* _What you are asked to do_
The required output is every line from the beginning of the entries below through the line that includes "We start with", copied exactly.

* _Stored entries_
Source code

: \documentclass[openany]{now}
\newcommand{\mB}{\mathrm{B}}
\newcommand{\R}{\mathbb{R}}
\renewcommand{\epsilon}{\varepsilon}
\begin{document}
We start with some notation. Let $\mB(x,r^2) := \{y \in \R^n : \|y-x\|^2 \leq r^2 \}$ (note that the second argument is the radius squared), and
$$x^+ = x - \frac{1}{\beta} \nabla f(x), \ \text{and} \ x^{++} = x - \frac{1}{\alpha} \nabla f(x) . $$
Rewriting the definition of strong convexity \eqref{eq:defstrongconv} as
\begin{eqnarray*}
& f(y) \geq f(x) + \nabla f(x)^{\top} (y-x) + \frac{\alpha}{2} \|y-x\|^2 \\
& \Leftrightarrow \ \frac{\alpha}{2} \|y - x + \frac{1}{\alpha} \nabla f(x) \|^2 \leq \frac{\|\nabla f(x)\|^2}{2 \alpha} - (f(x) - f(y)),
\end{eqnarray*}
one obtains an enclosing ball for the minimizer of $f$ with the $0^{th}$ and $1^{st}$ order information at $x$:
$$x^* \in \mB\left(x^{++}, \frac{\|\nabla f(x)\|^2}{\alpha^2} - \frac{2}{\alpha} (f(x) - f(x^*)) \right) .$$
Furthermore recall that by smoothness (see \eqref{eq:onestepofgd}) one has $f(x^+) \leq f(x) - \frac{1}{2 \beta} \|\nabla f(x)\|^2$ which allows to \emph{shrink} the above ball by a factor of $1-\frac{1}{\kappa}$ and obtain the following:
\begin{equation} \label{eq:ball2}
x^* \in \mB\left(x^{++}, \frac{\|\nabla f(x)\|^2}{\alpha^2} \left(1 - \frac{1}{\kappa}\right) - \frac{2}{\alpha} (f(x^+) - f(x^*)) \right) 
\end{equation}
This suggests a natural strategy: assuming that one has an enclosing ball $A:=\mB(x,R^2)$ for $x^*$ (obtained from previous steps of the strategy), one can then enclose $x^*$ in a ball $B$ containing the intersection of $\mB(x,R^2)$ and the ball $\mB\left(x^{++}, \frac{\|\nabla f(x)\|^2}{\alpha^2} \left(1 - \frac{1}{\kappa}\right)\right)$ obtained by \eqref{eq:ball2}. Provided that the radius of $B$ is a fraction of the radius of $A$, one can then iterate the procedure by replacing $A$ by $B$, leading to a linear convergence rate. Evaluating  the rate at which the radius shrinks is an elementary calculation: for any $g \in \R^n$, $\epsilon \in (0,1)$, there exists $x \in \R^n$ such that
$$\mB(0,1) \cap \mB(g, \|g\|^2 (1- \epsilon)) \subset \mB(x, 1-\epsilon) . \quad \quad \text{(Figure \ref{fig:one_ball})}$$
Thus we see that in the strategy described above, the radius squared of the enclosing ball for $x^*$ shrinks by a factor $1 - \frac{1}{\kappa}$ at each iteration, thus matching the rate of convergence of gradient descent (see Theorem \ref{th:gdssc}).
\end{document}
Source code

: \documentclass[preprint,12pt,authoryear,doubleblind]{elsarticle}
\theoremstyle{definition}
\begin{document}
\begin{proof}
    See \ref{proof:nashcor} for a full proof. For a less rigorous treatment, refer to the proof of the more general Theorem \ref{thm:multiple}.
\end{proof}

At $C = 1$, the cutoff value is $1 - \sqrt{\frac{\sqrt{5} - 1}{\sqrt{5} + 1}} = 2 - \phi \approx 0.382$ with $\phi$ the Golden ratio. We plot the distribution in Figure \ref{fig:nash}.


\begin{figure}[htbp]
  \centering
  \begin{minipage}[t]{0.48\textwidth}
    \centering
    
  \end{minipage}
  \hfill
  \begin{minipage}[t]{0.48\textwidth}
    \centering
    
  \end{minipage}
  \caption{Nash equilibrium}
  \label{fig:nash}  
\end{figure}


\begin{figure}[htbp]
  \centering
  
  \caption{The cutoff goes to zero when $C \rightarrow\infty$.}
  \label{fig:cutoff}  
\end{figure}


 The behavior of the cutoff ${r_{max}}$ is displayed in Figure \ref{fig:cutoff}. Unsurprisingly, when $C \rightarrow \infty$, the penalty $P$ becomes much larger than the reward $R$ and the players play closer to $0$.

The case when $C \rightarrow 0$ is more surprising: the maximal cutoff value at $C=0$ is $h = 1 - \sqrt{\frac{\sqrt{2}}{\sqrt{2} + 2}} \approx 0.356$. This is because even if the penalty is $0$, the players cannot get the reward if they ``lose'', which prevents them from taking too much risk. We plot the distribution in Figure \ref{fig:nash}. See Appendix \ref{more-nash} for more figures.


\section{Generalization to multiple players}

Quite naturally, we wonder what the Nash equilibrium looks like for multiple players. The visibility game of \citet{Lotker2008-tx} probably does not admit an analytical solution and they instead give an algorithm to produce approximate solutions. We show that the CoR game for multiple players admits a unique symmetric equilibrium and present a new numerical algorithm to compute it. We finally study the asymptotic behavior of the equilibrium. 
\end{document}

* _Solution_
Source code

: \documentclass[openany]{now}
\newcommand{\mB}{\mathrm{B}}
\newcommand{\R}{\mathbb{R}}
\renewcommand{\epsilon}{\varepsilon}
\begin{document}
We start with some notation. Let $\mB(x,r^2) := \{y \in \R^n : \|y-x\|^2 \leq r^2 \}$ (note that the second argument is the radius squared), and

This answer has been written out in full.